_What is required_: Working from the records below, repeat exactly the lines starting at the line that contains "application is locked" and ending at the line that contains "向我们的浏览器发布您自己的 SubQuery 项目。", inclusive.

_Data in this exercise_:

——————

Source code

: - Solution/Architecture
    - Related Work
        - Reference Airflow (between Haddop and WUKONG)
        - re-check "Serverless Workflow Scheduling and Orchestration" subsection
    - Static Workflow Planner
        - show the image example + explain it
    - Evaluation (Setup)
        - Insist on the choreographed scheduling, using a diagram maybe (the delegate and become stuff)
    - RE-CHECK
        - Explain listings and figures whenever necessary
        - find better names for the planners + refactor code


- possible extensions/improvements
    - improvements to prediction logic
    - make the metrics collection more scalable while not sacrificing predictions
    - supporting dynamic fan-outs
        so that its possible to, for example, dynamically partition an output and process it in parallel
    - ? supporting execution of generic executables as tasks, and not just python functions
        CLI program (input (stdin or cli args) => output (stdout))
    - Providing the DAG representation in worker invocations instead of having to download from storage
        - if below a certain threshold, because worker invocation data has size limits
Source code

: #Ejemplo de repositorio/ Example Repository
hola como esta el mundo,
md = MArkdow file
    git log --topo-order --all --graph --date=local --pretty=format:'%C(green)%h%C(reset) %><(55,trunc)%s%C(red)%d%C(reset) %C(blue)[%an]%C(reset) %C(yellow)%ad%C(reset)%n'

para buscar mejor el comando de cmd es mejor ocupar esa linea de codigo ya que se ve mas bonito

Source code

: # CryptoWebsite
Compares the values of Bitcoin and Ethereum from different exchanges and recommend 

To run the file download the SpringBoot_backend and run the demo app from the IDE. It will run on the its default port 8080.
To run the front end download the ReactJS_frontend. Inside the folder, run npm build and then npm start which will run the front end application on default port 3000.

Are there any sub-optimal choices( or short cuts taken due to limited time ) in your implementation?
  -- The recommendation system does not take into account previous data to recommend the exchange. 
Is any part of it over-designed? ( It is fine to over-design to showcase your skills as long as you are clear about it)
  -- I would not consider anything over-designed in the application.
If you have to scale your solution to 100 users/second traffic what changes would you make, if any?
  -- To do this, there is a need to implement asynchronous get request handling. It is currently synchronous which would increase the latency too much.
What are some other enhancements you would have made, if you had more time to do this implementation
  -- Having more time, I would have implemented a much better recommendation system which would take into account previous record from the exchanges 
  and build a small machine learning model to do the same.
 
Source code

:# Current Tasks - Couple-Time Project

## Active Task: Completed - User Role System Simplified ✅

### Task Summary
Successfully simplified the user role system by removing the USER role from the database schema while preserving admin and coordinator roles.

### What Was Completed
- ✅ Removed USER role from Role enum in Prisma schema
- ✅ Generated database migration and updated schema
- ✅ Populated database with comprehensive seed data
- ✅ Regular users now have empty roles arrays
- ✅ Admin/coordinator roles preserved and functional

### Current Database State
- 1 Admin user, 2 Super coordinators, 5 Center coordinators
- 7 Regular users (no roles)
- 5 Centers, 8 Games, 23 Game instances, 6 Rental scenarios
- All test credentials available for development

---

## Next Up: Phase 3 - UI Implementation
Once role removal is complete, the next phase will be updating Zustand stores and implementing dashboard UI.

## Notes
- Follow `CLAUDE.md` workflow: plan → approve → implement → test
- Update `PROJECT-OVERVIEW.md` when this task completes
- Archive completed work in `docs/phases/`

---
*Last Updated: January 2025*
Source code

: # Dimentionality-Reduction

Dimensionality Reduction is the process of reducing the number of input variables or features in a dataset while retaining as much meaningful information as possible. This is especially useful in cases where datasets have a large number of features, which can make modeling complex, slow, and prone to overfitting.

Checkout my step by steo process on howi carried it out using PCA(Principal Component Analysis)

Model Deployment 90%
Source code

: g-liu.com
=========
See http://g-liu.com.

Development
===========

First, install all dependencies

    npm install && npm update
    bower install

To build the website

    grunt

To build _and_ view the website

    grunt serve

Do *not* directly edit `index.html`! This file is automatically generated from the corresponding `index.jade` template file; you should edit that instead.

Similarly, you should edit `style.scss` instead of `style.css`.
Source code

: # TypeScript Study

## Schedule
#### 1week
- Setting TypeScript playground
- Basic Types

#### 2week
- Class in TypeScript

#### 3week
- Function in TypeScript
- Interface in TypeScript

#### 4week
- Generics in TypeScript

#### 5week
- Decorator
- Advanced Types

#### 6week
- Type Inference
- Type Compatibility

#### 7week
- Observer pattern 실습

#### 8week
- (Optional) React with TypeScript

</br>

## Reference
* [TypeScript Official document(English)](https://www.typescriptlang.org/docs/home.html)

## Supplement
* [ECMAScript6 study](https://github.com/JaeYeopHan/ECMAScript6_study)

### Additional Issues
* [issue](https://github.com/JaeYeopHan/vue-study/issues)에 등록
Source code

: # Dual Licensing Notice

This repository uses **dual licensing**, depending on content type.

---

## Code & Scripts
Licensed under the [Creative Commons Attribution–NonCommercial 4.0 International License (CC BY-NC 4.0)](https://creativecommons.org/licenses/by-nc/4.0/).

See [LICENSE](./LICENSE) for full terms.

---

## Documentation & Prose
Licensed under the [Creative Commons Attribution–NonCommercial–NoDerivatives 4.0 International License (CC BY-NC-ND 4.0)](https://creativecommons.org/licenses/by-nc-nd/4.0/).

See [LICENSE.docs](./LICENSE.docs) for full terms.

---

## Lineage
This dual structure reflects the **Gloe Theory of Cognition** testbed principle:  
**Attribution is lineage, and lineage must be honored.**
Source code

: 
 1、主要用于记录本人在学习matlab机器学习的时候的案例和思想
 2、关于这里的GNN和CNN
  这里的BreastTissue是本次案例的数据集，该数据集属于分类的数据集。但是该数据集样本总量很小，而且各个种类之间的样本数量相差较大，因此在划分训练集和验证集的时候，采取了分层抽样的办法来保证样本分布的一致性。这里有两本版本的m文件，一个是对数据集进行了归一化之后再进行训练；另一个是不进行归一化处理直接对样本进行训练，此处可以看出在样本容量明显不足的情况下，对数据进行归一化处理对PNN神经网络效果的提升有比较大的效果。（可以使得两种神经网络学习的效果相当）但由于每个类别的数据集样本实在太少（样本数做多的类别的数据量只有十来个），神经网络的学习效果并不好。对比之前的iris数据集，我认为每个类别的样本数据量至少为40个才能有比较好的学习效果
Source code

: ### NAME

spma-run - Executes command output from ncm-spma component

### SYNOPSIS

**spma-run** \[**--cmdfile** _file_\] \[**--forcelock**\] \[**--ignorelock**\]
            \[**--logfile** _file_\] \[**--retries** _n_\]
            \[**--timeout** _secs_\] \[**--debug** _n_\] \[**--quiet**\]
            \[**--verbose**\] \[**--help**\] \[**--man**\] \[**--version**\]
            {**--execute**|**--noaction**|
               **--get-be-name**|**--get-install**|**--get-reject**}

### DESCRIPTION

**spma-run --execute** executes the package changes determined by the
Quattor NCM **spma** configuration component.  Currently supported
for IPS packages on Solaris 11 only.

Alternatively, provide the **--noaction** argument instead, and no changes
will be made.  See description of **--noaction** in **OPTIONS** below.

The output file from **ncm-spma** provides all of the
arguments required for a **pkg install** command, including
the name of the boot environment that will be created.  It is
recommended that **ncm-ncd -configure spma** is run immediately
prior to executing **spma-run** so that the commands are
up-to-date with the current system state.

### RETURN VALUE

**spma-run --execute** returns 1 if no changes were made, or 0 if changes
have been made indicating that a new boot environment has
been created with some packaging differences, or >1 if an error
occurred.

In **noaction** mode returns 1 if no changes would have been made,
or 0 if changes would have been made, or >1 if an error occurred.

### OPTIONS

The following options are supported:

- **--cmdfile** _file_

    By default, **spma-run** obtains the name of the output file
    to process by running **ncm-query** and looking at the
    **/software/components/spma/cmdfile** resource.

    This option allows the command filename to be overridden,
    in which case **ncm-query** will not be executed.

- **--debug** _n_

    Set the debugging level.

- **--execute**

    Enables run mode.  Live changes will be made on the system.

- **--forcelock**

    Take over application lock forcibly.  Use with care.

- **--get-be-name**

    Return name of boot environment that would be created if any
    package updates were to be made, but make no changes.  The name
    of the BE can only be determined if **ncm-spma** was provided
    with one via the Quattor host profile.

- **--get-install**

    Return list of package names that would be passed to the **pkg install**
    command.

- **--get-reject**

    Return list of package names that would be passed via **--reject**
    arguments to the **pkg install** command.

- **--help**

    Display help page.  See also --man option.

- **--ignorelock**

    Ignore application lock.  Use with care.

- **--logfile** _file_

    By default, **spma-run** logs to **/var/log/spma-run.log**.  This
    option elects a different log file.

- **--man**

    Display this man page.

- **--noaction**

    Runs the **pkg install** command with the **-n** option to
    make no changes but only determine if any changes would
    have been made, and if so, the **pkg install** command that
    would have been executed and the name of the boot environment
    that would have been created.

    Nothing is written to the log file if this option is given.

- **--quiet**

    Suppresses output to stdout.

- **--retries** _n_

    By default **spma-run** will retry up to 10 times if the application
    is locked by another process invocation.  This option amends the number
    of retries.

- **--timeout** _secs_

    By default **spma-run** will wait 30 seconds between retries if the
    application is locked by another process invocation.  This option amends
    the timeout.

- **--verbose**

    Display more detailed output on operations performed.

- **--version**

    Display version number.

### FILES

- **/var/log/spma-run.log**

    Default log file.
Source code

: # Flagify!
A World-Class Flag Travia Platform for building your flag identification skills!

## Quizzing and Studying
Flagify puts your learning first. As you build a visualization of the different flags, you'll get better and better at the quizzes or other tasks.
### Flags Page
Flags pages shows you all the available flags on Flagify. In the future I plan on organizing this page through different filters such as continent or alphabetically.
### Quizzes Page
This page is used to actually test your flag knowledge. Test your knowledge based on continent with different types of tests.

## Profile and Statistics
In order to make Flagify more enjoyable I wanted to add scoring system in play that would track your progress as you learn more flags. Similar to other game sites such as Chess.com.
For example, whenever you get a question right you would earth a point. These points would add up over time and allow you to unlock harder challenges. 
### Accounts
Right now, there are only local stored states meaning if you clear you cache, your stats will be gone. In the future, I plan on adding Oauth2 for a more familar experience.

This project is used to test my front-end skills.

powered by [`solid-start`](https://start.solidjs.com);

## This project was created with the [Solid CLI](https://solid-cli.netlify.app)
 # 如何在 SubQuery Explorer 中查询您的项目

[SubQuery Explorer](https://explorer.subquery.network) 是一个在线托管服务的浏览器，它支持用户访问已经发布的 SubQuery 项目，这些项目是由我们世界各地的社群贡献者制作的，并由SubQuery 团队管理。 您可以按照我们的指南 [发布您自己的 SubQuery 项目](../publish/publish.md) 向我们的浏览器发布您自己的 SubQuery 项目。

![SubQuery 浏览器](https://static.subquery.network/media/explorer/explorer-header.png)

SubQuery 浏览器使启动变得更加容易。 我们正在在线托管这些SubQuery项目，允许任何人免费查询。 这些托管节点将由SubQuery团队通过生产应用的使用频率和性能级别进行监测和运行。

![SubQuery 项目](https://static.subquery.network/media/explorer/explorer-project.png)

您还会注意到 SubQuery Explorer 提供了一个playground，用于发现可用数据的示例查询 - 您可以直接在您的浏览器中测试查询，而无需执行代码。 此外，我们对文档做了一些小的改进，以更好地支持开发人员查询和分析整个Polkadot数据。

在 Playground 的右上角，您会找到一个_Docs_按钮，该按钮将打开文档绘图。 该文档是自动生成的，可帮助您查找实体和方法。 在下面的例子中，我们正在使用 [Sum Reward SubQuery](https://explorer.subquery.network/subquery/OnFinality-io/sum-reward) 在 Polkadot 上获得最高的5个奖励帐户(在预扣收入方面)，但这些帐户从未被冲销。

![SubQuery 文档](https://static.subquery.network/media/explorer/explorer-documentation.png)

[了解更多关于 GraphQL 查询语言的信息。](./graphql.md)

——————

_Written response_:
    application is locked by another process invocation.  This option amends
    the timeout.

- **--verbose**

    Display more detailed output on operations performed.

- **--version**

    Display version number.

### FILES

- **/var/log/spma-run.log**

    Default log file.
Source code

: # Flagify!
A World-Class Flag Travia Platform for building your flag identification skills!

## Quizzing and Studying
Flagify puts your learning first. As you build a visualization of the different flags, you'll get better and better at the quizzes or other tasks.
### Flags Page
Flags pages shows you all the available flags on Flagify. In the future I plan on organizing this page through different filters such as continent or alphabetically.
### Quizzes Page
This page is used to actually test your flag knowledge. Test your knowledge based on continent with different types of tests.

## Profile and Statistics
In order to make Flagify more enjoyable I wanted to add scoring system in play that would track your progress as you learn more flags. Similar to other game sites such as Chess.com.
For example, whenever you get a question right you would earth a point. These points would add up over time and allow you to unlock harder challenges. 
### Accounts
Right now, there are only local stored states meaning if you clear you cache, your stats will be gone. In the future, I plan on adding Oauth2 for a more familar experience.

This project is used to test my front-end skills.

powered by [`solid-start`](https://start.solidjs.com);

## This project was created with the [Solid CLI](https://solid-cli.netlify.app)
 # 如何在 SubQuery Explorer 中查询您的项目

[SubQuery Explorer](https://explorer.subquery.network) 是一个在线托管服务的浏览器，它支持用户访问已经发布的 SubQuery 项目，这些项目是由我们世界各地的社群贡献者制作的，并由SubQuery 团队管理。 您可以按照我们的指南 [发布您自己的 SubQuery 项目](../publish/publish.md) 向我们的浏览器发布您自己的 SubQuery 项目。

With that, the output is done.